それはルディさんが面白がって用意した言葉で、クラウス騎士長はたぶん、よくわかっていないまま言っている。クラウス騎士長は強く、自身に厳しい方で、ルディさんのような悪ふざけはしない。たぶん、この言葉をルディさんが言わせた意味も、よくわかっていないか、もしくは言葉通りの意味しか想っていない。
『シホ様は、掛詞がお好きっぽいんだよ』
『掛詞……?』
『それがどんなにくだらなくても、ついつい大笑いしちまうっぽい。この間なんか、おれが言った冗談に、肩を振るわせて笑ってたからな』
『何を言ったんですか』
『お土産にはもみあげをくれ』
『……正気ですか?』
『ああ? てめえはおれを疑うのか?』
『いや、だって、シホ様ですよ?』
『だから、シホ様だって言ってんだろうが。……それで思い付いたんだよ。おれが言うより、騎士長が言った方が面白いって』
『何でそうなるんですか』
『意外な人が、唐突に言った方が面白いんだよ、こう言うのは。だからちょっと仕込むから、お前も手伝え』
……ルディさんにはそう言われて、シホ様の執務室に来た。
用事はちゃんとした騎士団の公用で、魔剣捜索の定期報告だった。
その機会に、この人は……!
「……わかりました。では、引き続き捜索を」
シホ様の表情は、ぴくりともしなかった。
怒っている。
絶対に怒っている。
ぼくは身を固くして踵を返し、執務室の出入口に向かって歩いた。背中に感じるシホ様の視線が痛い。扉までが異常なほど長く感じる。

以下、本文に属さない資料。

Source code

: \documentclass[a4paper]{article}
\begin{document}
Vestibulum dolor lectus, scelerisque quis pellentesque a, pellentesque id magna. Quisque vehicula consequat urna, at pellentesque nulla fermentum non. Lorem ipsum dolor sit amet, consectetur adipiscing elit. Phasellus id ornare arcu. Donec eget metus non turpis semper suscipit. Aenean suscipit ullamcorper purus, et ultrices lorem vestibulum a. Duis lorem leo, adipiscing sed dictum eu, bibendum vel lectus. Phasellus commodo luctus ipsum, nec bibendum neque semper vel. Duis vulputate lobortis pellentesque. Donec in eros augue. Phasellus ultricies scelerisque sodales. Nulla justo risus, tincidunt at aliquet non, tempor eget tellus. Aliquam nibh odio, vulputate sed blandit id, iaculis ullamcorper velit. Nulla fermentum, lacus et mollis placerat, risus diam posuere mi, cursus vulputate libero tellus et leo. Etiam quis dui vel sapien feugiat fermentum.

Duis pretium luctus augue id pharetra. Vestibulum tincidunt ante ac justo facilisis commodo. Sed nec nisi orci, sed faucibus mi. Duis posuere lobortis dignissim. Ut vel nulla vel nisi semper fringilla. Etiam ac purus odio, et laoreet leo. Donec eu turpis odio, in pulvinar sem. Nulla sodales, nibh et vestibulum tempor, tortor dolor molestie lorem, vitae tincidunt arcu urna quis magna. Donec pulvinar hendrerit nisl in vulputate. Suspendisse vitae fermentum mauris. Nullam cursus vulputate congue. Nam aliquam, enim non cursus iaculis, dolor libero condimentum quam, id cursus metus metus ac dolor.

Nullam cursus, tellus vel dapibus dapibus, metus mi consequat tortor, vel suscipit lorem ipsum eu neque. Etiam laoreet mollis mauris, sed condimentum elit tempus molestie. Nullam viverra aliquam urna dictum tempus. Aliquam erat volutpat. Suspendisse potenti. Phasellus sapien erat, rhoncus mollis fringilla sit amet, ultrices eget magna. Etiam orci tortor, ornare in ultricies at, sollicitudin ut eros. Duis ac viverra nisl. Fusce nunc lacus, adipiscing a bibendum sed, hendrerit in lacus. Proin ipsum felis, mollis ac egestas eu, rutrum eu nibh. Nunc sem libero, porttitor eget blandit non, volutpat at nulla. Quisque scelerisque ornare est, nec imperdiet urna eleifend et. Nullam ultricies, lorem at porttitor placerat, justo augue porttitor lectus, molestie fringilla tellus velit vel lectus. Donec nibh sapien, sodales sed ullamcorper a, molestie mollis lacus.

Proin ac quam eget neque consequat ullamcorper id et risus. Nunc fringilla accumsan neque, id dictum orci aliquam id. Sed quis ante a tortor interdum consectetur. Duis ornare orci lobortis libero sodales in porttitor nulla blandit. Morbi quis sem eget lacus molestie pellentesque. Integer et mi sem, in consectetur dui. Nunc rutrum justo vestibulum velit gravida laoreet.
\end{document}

ぼくは緊張に固まった身体で、どうにか執務室を出た。いつの間にか止まっていた息を盛大に吐き出して振り返ると、ルディさんが執務室の扉を閉めたところだった。……いや、閉め切る前に、手を止めたところだった。
細く開いた扉の隙間から、ルディさんが中を覗いていた。全く、この人は……
すると、ルディさんが中を指差して笑い始めた。手招きで、ぼくに中を覗けという。
ぼくは恐る恐る執務室の中を見た。
そこに見えたのは、執務机に突っ伏す、陽光色の髪だった。いや、突っ伏しているわけではなかった。前のめりになっているのだ。
「……まけんには、まけん……」
シホ様はお腹を抱え、そう言いながら笑っていた。堪えきれずに笑いが漏れて、自分で口にするほど面白くなっている様子だった。
「な? だから言っただろ?」
「ルディ、イオリア」
いたずらっぽく笑うルディさんの後ろに、元騎士長が何か不満げに立った。
「いまの言葉で、我々の意志はシホ様に伝わっただろうか」
「もちろんですよ。負けない、という、強い意志がしっかり伝わったと思います」
そう言いながら、ぼくに片目を瞑って見せるルディさんは、これ以上にないほど満足げだった。
まあ、シホ様が心底笑ってくださったなら、いいかなあ。